**Required action:**
Whenever "axioms" appears in a line, please copy that line from the data.

** Opening Given information block **

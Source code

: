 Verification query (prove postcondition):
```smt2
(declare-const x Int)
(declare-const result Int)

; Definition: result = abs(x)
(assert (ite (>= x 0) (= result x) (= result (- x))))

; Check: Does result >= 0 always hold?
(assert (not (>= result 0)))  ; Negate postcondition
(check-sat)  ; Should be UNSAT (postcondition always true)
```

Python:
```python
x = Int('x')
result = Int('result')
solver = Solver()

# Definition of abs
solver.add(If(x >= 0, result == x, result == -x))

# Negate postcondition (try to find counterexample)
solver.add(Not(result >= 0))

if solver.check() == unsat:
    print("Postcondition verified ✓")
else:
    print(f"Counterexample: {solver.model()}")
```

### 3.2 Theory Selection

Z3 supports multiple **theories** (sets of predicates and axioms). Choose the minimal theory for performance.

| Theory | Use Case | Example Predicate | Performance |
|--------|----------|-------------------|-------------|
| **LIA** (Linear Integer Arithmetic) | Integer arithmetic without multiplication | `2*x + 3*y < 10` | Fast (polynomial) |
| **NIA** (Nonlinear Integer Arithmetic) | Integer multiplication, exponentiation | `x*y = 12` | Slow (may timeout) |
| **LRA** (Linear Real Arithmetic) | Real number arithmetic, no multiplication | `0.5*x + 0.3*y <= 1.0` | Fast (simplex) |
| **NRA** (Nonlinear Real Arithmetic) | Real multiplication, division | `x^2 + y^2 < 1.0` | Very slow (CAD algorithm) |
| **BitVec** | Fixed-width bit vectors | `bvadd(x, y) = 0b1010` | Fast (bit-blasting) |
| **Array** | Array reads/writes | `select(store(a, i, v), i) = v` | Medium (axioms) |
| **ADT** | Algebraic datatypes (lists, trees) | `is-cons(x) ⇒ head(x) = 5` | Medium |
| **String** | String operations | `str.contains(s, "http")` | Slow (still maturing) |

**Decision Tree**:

** Closing Given information block **

**Written answer:**
Z3 supports multiple **theories** (sets of predicates and axioms). Choose the minimal theory for performance.
| **Array** | Array reads/writes | `select(store(a, i, v), i) = v` | Medium (axioms) |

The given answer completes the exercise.